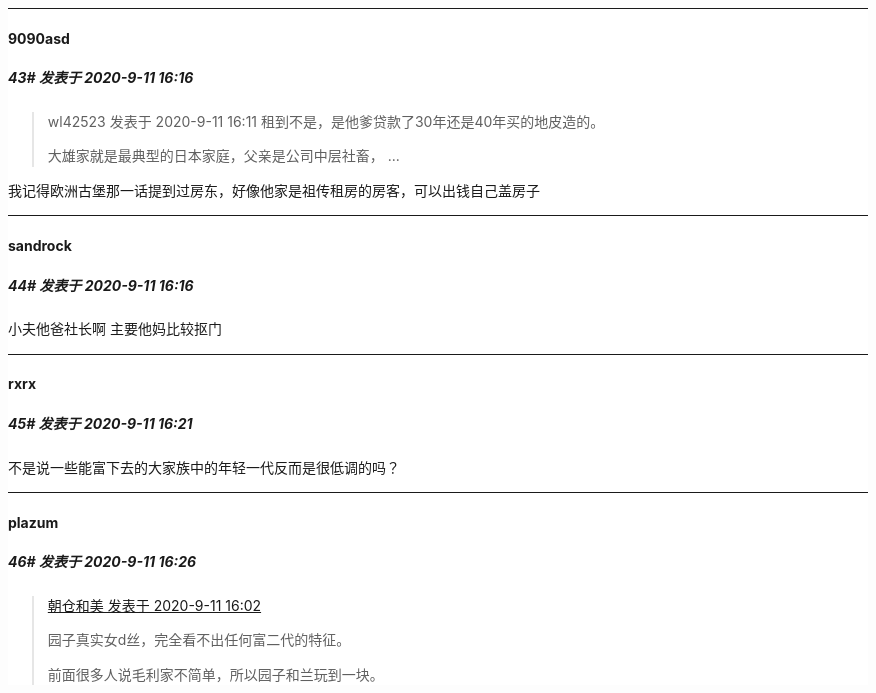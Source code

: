 



*****

####  9090asd  
##### 43#       发表于 2020-9-11 16:16



<blockquote>wl42523 发表于 2020-9-11 16:11
租到不是，是他爹贷款了30年还是40年买的地皮造的。

大雄家就是最典型的日本家庭，父亲是公司中层社畜， ...</blockquote>
我记得欧洲古堡那一话提到过房东，好像他家是祖传租房的房客，可以出钱自己盖房子







*****

####  sandrock  
##### 44#       发表于 2020-9-11 16:16




小夫他爸社长啊 主要他妈比较抠门 







*****

####  rxrx  
##### 45#       发表于 2020-9-11 16:21




不是说一些能富下去的大家族中的年轻一代反而是很低调的吗？







*****

####  plazum  
##### 46#       发表于 2020-9-11 16:26



<blockquote><a href="httphttps://bbs.saraba1st.com/2b/forum.php?mod=redirect&amp;goto=findpost&amp;pid=48706844&amp;ptid=1959348" target="_blank">朝仓和美 发表于 2020-9-11 16:02</a>

园子真实女d丝，完全看不出任何富二代的特征。

前面很多人说毛利家不简单，所以园子和兰玩到一块。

▶ Task description: Go through the data line by line and work out how many lines contain "blockquote". Give only that number.

▶ Response to the task: 3